A challenger from China took the top spot in the global supercomputer speed competition this week, boasting nearly double the speed of the U.S. champion it displaced.
The Tianhe-2 supercomputer, built by China’s National University of Defense Technology (NUDT), scored the top spot in the semi-annual competition run by the Top500 Supercomputing site, with performance more than twice that of the nearest competitor—the U.S.-built Titan that previously held the number-one spot.
Tianhe-2’s score of 33.86 petaflops per second on the Linmark benchmark for sustained performance is even more notable because many of the components that delivered that power were developed in China rather than adapted from Western systems, according to Top500 Editor Jack Dongarra.
Tianhe-2 is built using a total of 3,120,000 computing cores divided among 16,000 nodes, each of which support two Intel Xeon Ivy Bridge processors and three Xeon Phi graphics processors. The Tianhe-2’s mix of CPUs and high-performing GPUs (which act as accelerators by taking much of the graphics effort away from the CPUs) is actually becoming fairly standard at the top of the supercomputing list, according to Dongarra, a draft of whose detailed report gave an early peek at the Tianhe-2 in the weeks before results were announced.
In all, 54 of the top 500 supercomputers used architecture based on accelerator/co-processors—of which 39 use Nvidia chips, three use ATI Radeon and 11 use Intel’s Xeon PHI.

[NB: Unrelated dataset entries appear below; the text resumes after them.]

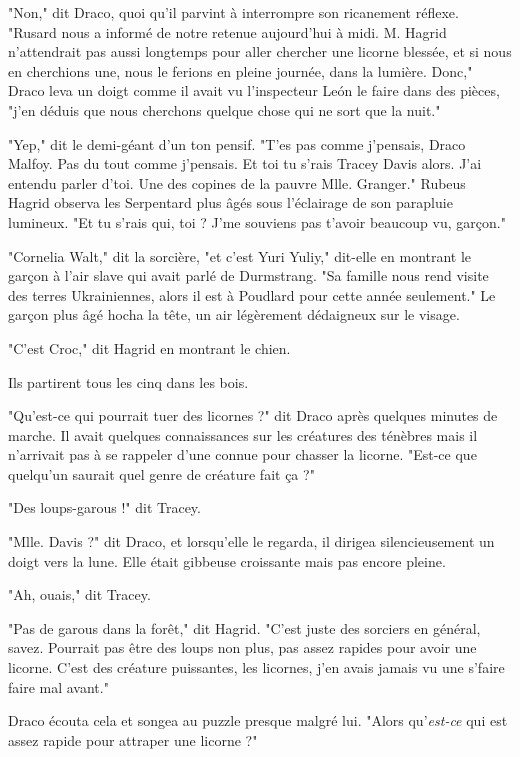 "Non," dit Draco, quoi qu'il parvint à interrompre son ricanement réflexe. "Rusard nous a informé de notre retenue aujourd'hui à midi. M. Hagrid n'attendrait pas aussi longtemps pour aller chercher une licorne blessée, et si nous en cherchions une, nous le ferions en pleine journée, dans la lumière. Donc," Draco leva un doigt comme il avait vu l'inspecteur León le faire dans des pièces, "j'en déduis que nous cherchons quelque chose qui ne sort que la nuit."

"Yep," dit le demi-géant d'un ton pensif. "T'es pas comme j'pensais, Draco Malfoy. Pas du tout comme j'pensais. Et toi tu s'rais Tracey Davis alors. J'ai entendu parler d'toi. Une des copines de la pauvre Mlle. Granger." Rubeus Hagrid observa les Serpentard plus âgés sous l'éclairage de son parapluie lumineux. "Et tu s'rais qui, toi ? J'me souviens pas t'avoir beaucoup vu, garçon."

"Cornelia Walt," dit la sorcière, "et c'est Yuri Yuliy," dit-elle en montrant le garçon à l'air slave qui avait parlé de Durmstrang. "Sa famille nous rend visite des terres Ukrainiennes, alors il est à Poudlard pour cette année seulement." Le garçon plus âgé hocha la tête, un air légèrement dédaigneux sur le visage.

"C'est Croc," dit Hagrid en montrant le chien.

Ils partirent tous les cinq dans les bois.

"Qu'est-ce qui pourrait tuer des licornes ?" dit Draco après quelques minutes de marche. Il avait quelques connaissances sur les créatures des ténèbres mais il n'arrivait pas à se rappeler d'une connue pour chasser la licorne. "Est-ce que quelqu'un saurait quel genre de créature fait ça ?"

"Des loups-garous !" dit Tracey.

"Mlle. Davis ?" dit Draco, et lorsqu'elle le regarda, il dirigea silencieusement un doigt vers la lune. Elle était gibbeuse croissante mais pas encore pleine.

"Ah, ouais," dit Tracey.

"Pas de garous dans la forêt," dit Hagrid. "C'est juste des sorciers en général, savez. Pourrait pas être des loups non plus, pas assez rapides pour avoir une licorne. C'est des créature puissantes, les licornes, j'en avais jamais vu une s'faire faire mal avant."

Draco écouta cela et songea au puzzle presque malgré lui. "Alors qu'\emph{est-ce}  qui est assez rapide pour attraper une licorne ?"

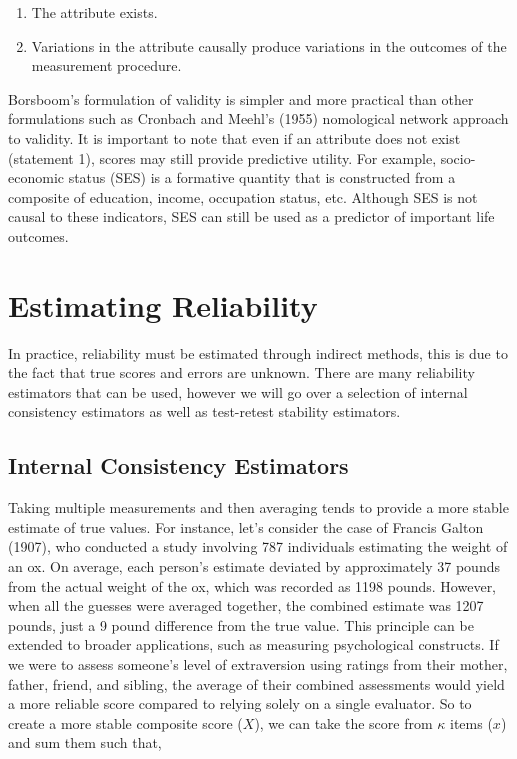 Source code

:\documentclass[
  letterpaper,
  DIV=11,
  numbers=noendperiod]{scrreprt}
\begin{document}
\begin{enumerate}
\def\labelenumi{\arabic{enumi}.}
\item
  The attribute exists.
\item
  Variations in the attribute causally produce variations in the
  outcomes of the measurement procedure.
\end{enumerate}

Borsboom's formulation of validity is simpler and more practical than
other formulations such as Cronbach and Meehl's (1955) nomological
network approach to validity. It is important to note that even if an
attribute does not exist (statement 1), scores may still provide
predictive utility. For example, socio-economic status (SES) is a
formative quantity that is constructed from a composite of education,
income, occupation status, etc. Although SES is not causal to these
indicators, SES can still be used as a predictor of important life
outcomes.

\section{Estimating Reliability}\label{estimating-reliability}

In practice, reliability must be estimated through indirect methods,
this is due to the fact that true scores and errors are unknown. There
are many reliability estimators that can be used, however we will go
over a selection of internal consistency estimators as well as
test-retest stability estimators.

\subsection{Internal Consistency
Estimators}\label{internal-consistency-estimators}

Taking multiple measurements and then averaging tends to provide a more
stable estimate of true values. For instance, let's consider the case of
Francis Galton (1907), who conducted a study involving 787 individuals
estimating the weight of an ox. On average, each person's estimate
deviated by approximately 37 pounds from the actual weight of the ox,
which was recorded as 1198 pounds. However, when all the guesses were
averaged together, the combined estimate was 1207 pounds, just a 9 pound
difference from the true value. This principle can be extended to
broader applications, such as measuring psychological constructs. If we
were to assess someone's level of extraversion using ratings from their
mother, father, friend, and sibling, the average of their combined
assessments would yield a more reliable score compared to relying solely
on a single evaluator. So to create a more stable composite score
(\(X\)), we can take the score from \(\kappa\) items (\(x\)) and sum
them such that,
\end{document}
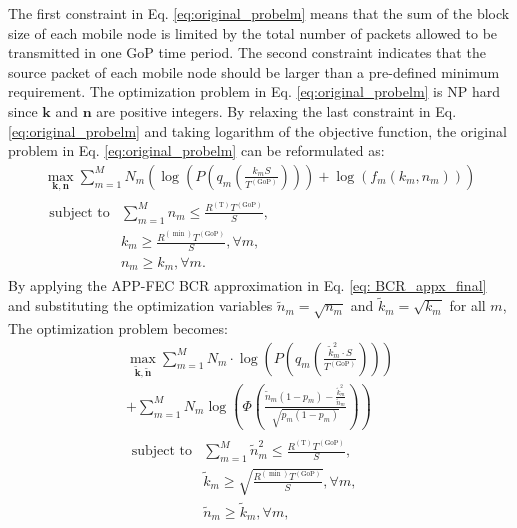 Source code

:\documentclass[journal]{IEEEtran}
\begin{document}
The first constraint in Eq. \eqref{eq:original_probelm} means that the sum of the block size of each mobile node is limited by the total number of packets allowed to be transmitted in one GoP time period. The second constraint indicates that the source packet of each mobile node should be larger than a pre-defined minimum requirement. The optimization problem in Eq. \eqref{eq:original_probelm} is NP hard since $\mathbf{k}$ and $\mathbf{n}$ are positive integers. By relaxing the last constraint in Eq. \eqref{eq:original_probelm} and taking logarithm of the objective function, the original problem in Eq. \eqref{eq:original_probelm} can be reformulated as:
\begin{equation}
\begin{array}{l}
\!\!\max_{\mathbf{k,n}}\!\!\sum_{m=1}^{M} \!\!N_m\!\!\left(\!\! \log\!\left(\!\!P\left(\!\!q_m\left(\frac{k_m S}{T^{\left(\text{GoP}\right)}}\!\!\right)\!\!\right)\!\!\right)\!\!+\!\!\log\left(f_m\left(k_m,\!n_m\!\right)\!\right)\!\!\right)\\
\begin{array}{ll}
\text{subject to}&\sum_{m=1}^{M}n_m\leq\frac{R^{\left(\text{T}\right)}T^{\left(\text{GoP}\right)}}{S},\\
& k_m \geq \frac{R^{\left(\min\right)}T^{\left(\text{GoP}\right)}}{S}, \forall m,\\
& n_m \geq k_m, \forall m.
\end{array}
\end{array}
\end{equation}
By applying the APP-FEC BCR approximation in Eq. \eqref{eq: BCR_appx_final} and substituting the optimization variables $\tilde{n}_m=\sqrt{n_m}$ and $\tilde{k}_m=\sqrt{k_m}$ for all $m$, The optimization problem becomes:
\begin{equation}\label{eq:finalProblem}
\begin{array}{l}
\max_{\mathbf{\tilde{k},\tilde{n}}}\sum_{m=1}^{M}N_m\cdot \log\left(P\left(q_m\left(\frac{\tilde{k}^2_m\cdot S}{T^{\left(\text{GoP}\right)}}\right)\right)\right)\\
+\sum_{m=1}^{M}N_m\log\left(\Phi\left(\frac{\tilde{n}_m\left(1-p_m\right)-\frac{\tilde{k}_m^2}{\tilde{n}_m}}{\sqrt{p_m\left(1-p_m\right)}}\right)\right)\\
\begin{array}{ll}
\text{subject to}&\sum_{m=1}^{M}\tilde{n}_m^2\leq\frac{R^{\left(\text{T}\right)}T^{\left(\text{GoP}\right)}}{S},\\
& \tilde{k}_m \geq \sqrt{\frac{R^{\left(\min\right)}T^{\left(\text{GoP}\right)}}{S}}, \forall m,\\
& \tilde{n}_m \geq \tilde{k}_m, \forall m,
\end{array}
\end{array}
\end{equation}
\end{document}
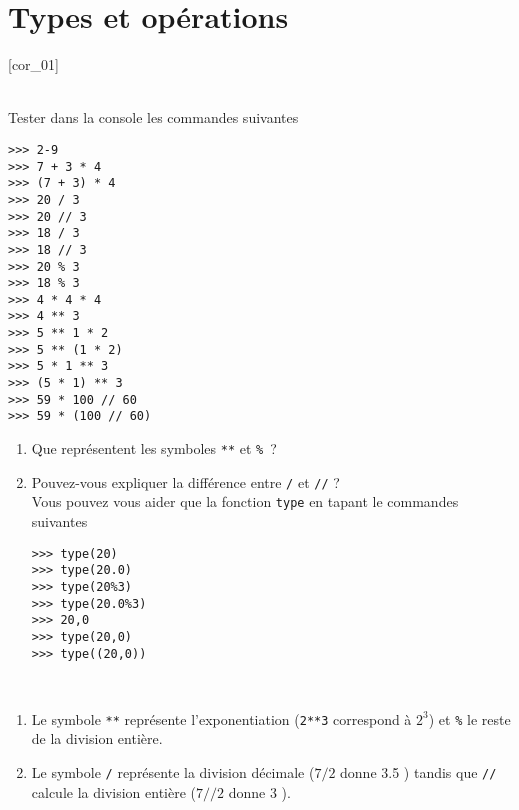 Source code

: \documentclass[a4paper,12pt]{article}
\newcommand{\numero}{6}                                    %
\begin{document}


\setcounter{section}{\numero}
\section{Types et opérations}				
[cor_01]

\exo{}  ~\\ 
Tester dans la console \py les commandes suivantes
\begin{multicols}{3}
	\begin{lstlisting}[numbers=none]
>>> 2-9
>>> 7 + 3 * 4
>>> (7 + 3) * 4
>>> 20 / 3
>>> 20 // 3
>>> 18 / 3
>>> 18 // 3
>>> 20 % 3
>>> 18 % 3
>>> 4 * 4 * 4
>>> 4 ** 3
>>> 5 ** 1 * 2
>>> 5 ** (1 * 2)
>>> 5 * 1 ** 3
>>> (5 * 1) ** 3
>>> 59 * 100 // 60
>>> 59 * (100 // 60)
	\end{lstlisting}
\end{multicols}
\begin{enumerate}
	\item Que représentent les symboles \lstinline{**} et \lstinline{%} ?
		\item Pouvez-vous expliquer la différence entre \lstinline{/} et \lstinline{//} ?\\
		Vous pouvez vous aider que la fonction \lstinline{type} en tapant le commandes suivantes
		\begin{multicols}{2}
			\begin{lstlisting}[numbers=none]
>>> type(20) 
>>> type(20.0)
>>> type(20%3) 
>>> type(20.0%3) 
>>> 20,0
>>> type(20,0)
>>> type((20,0))
			\end{lstlisting}
		\end{multicols}
	\end{enumerate}

	\begin{correction}
		~\\ 
		\begin{enumerate}
	\item Le symbole \lstinline{**} représente l'exponentiation (\lstinline{2**3} correspond à $2^3$) et \lstinline{%} le reste de la division entière.
	\item Le symbole \lstinline{/} représente la division décimale ($7/2$ donne 3.5 ) tandis que \lstinline{//} calcule la division entière ($7//2$ donne 3 ).
 		\end{enumerate}
	\end{correction}
\finexo
\end{document}
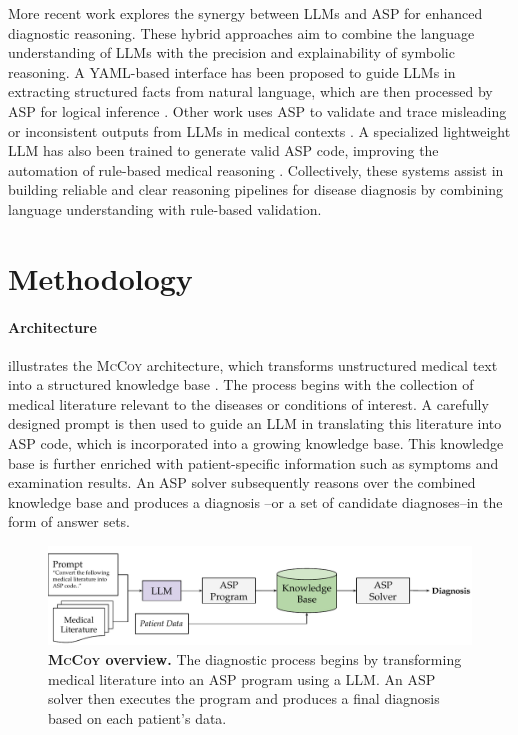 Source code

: \documentclass[11pt,leqno]{amsart}
\newcommand{\sys}{\textsc{McCoy}\xspace}
\begin{document}
More recent work explores the synergy between LLMs and ASP 
for enhanced diagnostic reasoning. 
These hybrid approaches aim to combine the language understanding of LLMs 
with the precision and explainability of symbolic reasoning. 
A YAML-based interface has been proposed to guide LLMs 
in extracting structured facts from natural language, 
which are then processed by ASP for logical inference \cite{alviano2024llm2asp}. 
Other work uses ASP to validate and trace misleading or inconsistent outputs 
from LLMs in medical contexts \cite{Nguyen2025}. 
A specialized lightweight LLM has also been trained to generate valid ASP code, 
improving the automation of rule-based medical reasoning \cite{coppolillo2024llasp}.
Collectively, these systems assist in building reliable and clear reasoning pipelines 
for disease diagnosis by combining language understanding with rule-based validation.

\section{Methodology} \label{sec:methodology}

\paragraph{\textbf{Architecture}}

 illustrates the \sys architecture, 
which transforms unstructured medical text into a structured knowledge base \cite{ré2014feature}. 
The process begins with the collection of medical literature relevant to the diseases or conditions of interest. 
A carefully designed prompt is then used to guide an LLM in translating this literature into ASP code, 
which is incorporated into a growing knowledge base. 
This knowledge base is further enriched with patient-specific information such as symptoms and examination results. 
An ASP solver subsequently reasons over the combined knowledge base and produces a diagnosis
--or a set of candidate diagnoses--in the form of answer sets.

\begin{figure}[!h]
    \includegraphics[width=\textwidth]{assets/mccoy.pdf}
    \caption{\textbf{\sys overview.} The diagnostic process begins by transforming medical literature 
    into an ASP program using a LLM. 
    An ASP solver then executes the program and produces a final diagnosis 
    based on each patient’s data.}
    \label{fig:architecture}
\end{figure}
\end{document}
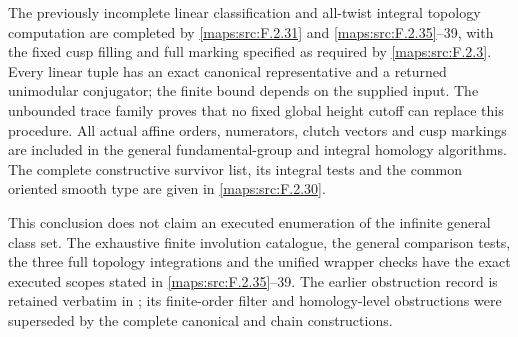 \begin{proposition}\label{maps:src:F.2.4}


The previously incomplete linear classification and all-twist
integral topology computation are completed by \ref{maps:src:F.2.31} and
\ref{maps:src:F.2.35}--39, with the fixed cusp filling and full marking
specified as required by \ref{maps:src:F.2.3}.  Every linear tuple has an
exact canonical representative and a returned unimodular
conjugator; the finite bound depends on the supplied input.
The unbounded trace family proves that no fixed global
height cutoff can replace this procedure.  All actual affine
orders, numerators, clutch vectors and cusp markings are
included in the general fundamental-group and integral
homology algorithms.  The complete constructive survivor
list, its integral tests and the common oriented smooth
type are given in \ref{maps:src:F.2.30}.

This conclusion does not claim an executed enumeration of
the infinite general class set.  The exhaustive finite
involution catalogue, the general comparison tests, the
three full topology integrations and the unified wrapper
checks have the exact executed scopes stated in \ref{maps:src:F.2.35}--39.
The earlier obstruction record is retained verbatim in
; its finite-order
filter and homology-level obstructions were superseded by
the complete canonical and chain constructions.


\end{proposition}
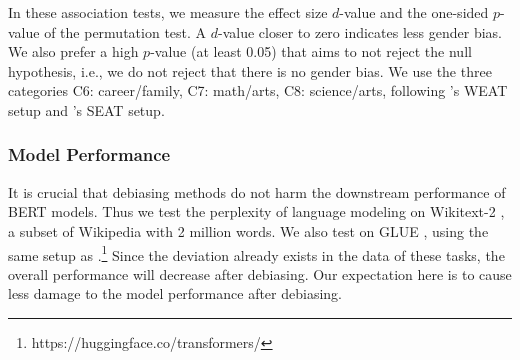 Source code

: %
In these association tests, we measure the effect size $d$-value and the
one-sided $p$-value of the permutation test.  A $d$-value closer to zero indicates less gender bias.  We also prefer a high $p$-value (at least 0.05) that aims to not reject the null hypothesis, i.e., we do not reject that there is no gender bias. We use the three categories C6: career/family, C7: math/arts, C8: science/arts, following 's WEAT setup and 's SEAT setup.

\subsubsection{Model Performance}
It is crucial that debiasing methods do not harm the downstream
performance of BERT models. Thus we test the perplexity of language modeling on Wikitext-2 \cite{merity2016pointer}, a subset of Wikipedia with 2 million words. We also test on GLUE  \cite{wang2018glue}, using the same setup as \cite{wolf2019huggingfaces}.\footnote{https://huggingface.co/transformers/}
Since the deviation already exists in the data of these tasks, 
the overall performance will decrease after debiasing. 
Our expectation here is to cause less damage to the model performance after debiasing.
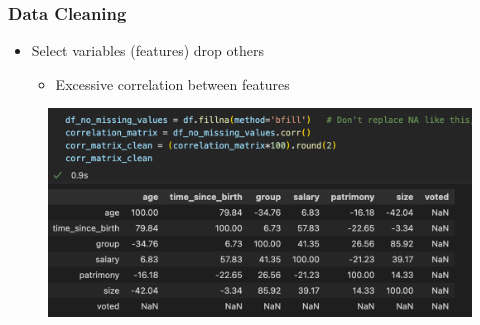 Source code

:\begin{frame}\frametitle{Data Cleaning}
   \begin{itemize}
      \item Select variables (features) drop others
      \begin{itemize}
         \item Excessive correlation between features
      \end{itemize}
   \end{itemize}
   \vspace{.5cm}
   \begin{figure}[H]
      \includegraphics[scale=.35]{../images/illustrations/data_cleaning_compute_corr.png}
   \end{figure}
\end{frame}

Despite the reliance on Intel processors, the Chinese-developed technology within Tianhe-2 and its predecessor, the former Top500 No.1 supercomputer Tianhe-1, shows that China’s abilities in high-performance computing are catching up with those of the U.S., Dongarra wrote: “Most of the features of the system were developed in China, and they are only using Intel for the main compute part.” In other words, “the interconnect, operating system, front-end processors and software are mainly Chinese.”
China has 55 Top500-listed supercomputers, ahead of every other country except the U.S., which has 252. The next-closest nation on the list is Japan, with 30 supercomputers. In Europe, the U.K. leads with 29, followed by France with 29 and Germany with 19.
Competing for top honors in supercomputing is more than the IT equivalent of a space race between political rivals, however. High-performance computing—up to and including supercomputers—are becoming far more important elements in the data-driven management and design functions in major corporations.
Sales of supercomputers rose 65 percent between 2009 and 2010, and another 29 percent between 2011 and 2012, according to a report on the global technical server market released this month by market researcher IDC. “HPC technical servers, especially supercomputers, have been closely linked not only to scientific advances but also to industrial innovation and economic competitiveness,” wrote Earl Joseph, head of technical computing at IDC and lead author of the report.
That kind of computing power seems like drastic overkill for the needs of most corporations, but supercomputers have increasingly been used by even mid-sized firms for everything from detailed simulations of truck aerodynamics to packaging.
The same CPU/co-processor architecture in supercomputers is also taking over the lower-end, enterprise-class high-performance computing market as well, according to an IDC market survey published this week. Only 28 percent of HPC servers used the architecture in 2011, compared to 77 percent now, that report showed. Two thirds of the HPC end-user sites polled by IDC use HPC systems for big-data analytics, which make up an average of 30 percent of the total workload of those servers.
Most of the elite supercomputers in the Top500, however, are dedicated to scientific or defense work. Titan, the former Top500 title holder and a Cray, Inc. XK7 system, is one of the few “open” supercomputers that can be used by outside researchers who request permission from the owners.